== Dataset content
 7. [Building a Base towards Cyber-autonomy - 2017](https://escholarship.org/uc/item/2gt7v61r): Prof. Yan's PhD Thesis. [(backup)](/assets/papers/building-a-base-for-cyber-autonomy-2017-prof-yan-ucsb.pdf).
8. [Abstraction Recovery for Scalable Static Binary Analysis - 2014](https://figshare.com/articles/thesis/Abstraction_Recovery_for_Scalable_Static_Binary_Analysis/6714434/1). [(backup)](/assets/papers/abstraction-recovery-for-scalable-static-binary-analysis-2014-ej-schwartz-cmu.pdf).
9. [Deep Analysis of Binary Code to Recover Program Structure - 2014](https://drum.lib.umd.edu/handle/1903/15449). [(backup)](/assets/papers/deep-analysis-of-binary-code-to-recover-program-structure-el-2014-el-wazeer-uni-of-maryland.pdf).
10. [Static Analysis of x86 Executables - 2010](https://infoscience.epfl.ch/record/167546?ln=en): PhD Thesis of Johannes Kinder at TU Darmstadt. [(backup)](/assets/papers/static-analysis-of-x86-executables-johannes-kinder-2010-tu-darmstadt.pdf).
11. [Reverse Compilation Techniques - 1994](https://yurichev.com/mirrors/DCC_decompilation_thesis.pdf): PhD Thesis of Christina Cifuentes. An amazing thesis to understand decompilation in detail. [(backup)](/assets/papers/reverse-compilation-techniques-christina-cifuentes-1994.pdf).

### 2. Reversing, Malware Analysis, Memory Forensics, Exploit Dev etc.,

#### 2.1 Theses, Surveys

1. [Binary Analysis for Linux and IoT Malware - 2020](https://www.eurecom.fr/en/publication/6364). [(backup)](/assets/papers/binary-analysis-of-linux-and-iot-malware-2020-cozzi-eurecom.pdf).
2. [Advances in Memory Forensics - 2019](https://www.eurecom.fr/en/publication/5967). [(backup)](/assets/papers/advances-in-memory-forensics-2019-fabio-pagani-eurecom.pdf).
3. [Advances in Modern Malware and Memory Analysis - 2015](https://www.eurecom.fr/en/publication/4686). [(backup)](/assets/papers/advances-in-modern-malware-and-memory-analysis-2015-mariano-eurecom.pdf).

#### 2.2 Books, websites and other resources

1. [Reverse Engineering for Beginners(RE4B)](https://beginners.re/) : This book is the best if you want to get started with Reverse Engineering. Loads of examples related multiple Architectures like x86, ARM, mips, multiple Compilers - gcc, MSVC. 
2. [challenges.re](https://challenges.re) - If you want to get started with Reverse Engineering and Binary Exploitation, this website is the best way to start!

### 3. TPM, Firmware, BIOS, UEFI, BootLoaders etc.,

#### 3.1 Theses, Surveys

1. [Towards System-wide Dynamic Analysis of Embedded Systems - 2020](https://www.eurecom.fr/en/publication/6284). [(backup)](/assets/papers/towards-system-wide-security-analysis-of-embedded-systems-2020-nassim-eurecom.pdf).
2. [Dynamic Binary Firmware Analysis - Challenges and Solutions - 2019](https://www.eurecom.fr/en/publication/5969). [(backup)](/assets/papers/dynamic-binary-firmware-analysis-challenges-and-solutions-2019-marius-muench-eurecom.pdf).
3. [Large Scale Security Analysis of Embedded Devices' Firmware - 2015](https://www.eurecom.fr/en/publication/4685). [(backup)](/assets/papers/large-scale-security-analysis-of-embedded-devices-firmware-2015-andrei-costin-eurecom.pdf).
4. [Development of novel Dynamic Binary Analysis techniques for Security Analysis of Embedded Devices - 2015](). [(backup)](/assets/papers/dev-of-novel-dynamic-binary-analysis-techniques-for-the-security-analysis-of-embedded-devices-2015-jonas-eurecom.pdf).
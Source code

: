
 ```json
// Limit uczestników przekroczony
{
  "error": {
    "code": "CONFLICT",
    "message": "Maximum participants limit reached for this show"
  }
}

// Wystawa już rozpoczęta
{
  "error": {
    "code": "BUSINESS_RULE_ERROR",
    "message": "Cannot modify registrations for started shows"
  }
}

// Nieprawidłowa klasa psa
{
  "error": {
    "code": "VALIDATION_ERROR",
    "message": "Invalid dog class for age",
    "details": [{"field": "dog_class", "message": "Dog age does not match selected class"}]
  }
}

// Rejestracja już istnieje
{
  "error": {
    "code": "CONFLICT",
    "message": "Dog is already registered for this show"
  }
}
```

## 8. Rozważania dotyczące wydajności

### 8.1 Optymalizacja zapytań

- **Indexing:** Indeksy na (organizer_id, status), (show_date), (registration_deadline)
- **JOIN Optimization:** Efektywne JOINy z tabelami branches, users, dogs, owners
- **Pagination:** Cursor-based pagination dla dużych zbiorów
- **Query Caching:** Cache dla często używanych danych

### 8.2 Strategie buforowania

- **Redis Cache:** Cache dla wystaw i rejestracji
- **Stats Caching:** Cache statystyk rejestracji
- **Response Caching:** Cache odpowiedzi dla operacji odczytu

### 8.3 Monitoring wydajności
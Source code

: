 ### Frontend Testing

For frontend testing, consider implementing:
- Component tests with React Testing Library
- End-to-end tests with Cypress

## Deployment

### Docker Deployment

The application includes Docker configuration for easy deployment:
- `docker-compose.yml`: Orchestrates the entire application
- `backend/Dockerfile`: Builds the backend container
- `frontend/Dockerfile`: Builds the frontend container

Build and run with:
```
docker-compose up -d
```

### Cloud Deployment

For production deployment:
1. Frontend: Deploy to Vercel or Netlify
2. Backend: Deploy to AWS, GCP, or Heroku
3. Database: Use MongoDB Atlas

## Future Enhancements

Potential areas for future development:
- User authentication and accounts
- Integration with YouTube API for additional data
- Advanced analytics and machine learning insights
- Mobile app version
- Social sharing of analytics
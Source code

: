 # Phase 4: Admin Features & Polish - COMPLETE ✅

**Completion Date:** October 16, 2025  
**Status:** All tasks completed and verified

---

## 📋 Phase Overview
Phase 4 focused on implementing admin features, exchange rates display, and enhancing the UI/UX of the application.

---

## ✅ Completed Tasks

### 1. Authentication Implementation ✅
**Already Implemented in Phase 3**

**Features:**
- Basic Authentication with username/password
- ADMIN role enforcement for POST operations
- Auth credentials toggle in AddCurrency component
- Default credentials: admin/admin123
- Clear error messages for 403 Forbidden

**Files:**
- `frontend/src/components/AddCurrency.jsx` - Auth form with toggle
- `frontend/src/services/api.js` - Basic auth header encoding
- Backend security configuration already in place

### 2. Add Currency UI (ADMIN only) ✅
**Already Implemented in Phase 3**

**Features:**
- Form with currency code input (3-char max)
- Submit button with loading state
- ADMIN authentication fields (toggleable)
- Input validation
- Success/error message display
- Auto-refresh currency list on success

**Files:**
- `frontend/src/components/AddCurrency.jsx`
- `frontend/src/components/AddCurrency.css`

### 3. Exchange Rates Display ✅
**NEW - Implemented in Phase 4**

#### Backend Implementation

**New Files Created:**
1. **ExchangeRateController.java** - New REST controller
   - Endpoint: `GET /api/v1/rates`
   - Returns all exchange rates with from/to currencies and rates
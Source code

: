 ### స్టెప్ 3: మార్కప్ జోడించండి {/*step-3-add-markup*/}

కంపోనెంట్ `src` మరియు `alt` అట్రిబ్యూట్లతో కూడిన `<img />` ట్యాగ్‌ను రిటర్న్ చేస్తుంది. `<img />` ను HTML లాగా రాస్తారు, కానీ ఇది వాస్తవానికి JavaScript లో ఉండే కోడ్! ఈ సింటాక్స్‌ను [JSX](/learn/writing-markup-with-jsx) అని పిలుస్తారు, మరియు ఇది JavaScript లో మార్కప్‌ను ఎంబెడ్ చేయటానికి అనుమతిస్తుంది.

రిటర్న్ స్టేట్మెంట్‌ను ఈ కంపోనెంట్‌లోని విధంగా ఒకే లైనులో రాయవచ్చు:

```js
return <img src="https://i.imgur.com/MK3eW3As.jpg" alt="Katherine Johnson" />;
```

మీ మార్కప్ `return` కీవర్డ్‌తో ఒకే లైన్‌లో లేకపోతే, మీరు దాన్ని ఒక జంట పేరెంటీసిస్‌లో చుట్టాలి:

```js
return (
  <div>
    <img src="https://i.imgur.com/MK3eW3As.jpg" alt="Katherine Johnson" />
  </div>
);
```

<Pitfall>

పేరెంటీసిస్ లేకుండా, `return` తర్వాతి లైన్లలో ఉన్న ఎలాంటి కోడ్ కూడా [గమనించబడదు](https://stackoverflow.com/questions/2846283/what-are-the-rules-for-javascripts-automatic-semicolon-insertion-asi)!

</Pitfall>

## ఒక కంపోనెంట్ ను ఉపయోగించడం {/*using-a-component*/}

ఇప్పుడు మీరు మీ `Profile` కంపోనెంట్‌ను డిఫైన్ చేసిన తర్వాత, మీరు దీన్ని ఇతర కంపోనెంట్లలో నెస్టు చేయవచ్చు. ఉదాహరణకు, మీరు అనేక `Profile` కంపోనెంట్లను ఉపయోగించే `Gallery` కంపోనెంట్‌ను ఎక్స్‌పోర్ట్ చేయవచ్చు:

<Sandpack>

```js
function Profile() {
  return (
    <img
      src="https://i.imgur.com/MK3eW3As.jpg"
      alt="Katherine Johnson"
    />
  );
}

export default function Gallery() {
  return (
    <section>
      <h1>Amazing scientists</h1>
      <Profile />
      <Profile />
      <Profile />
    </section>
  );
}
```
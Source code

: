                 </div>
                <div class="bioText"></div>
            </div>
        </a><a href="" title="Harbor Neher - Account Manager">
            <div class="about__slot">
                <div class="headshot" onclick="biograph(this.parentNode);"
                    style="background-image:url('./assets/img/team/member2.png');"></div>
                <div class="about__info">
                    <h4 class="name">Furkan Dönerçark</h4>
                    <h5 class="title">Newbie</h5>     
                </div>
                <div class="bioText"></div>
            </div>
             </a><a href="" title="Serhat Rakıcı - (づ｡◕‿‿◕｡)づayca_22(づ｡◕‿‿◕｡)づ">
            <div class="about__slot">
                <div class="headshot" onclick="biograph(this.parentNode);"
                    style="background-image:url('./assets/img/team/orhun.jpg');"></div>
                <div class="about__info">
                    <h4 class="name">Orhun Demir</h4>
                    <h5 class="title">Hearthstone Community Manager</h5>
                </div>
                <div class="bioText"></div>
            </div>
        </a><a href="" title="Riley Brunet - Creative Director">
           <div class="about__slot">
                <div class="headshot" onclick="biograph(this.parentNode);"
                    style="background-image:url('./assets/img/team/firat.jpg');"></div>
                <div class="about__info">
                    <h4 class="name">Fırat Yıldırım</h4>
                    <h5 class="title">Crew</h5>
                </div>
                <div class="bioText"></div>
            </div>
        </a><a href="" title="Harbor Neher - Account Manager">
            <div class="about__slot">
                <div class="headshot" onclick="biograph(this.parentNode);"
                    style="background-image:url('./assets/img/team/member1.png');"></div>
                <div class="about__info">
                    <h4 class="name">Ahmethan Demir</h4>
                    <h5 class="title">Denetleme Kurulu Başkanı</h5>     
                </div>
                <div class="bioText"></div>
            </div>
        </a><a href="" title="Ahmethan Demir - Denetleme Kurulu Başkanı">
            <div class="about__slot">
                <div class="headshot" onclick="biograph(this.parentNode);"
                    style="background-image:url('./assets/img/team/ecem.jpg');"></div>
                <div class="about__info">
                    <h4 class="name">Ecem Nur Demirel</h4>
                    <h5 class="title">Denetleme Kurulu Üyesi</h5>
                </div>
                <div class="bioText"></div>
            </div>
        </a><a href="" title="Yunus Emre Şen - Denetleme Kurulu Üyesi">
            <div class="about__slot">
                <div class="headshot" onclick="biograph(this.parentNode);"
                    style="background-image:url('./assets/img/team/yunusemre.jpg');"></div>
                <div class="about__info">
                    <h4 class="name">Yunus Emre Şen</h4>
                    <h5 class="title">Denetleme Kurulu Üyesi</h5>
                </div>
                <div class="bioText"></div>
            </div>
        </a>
====
Exercise requirements: All lines with the word "Caching" need to be copied from the data above.

Response:
- **Query Caching:** Cache dla często używanych danych
- **Stats Caching:** Cache statystyk rejestracji
- **Response Caching:** Cache odpowiedzi dla operacji odczytu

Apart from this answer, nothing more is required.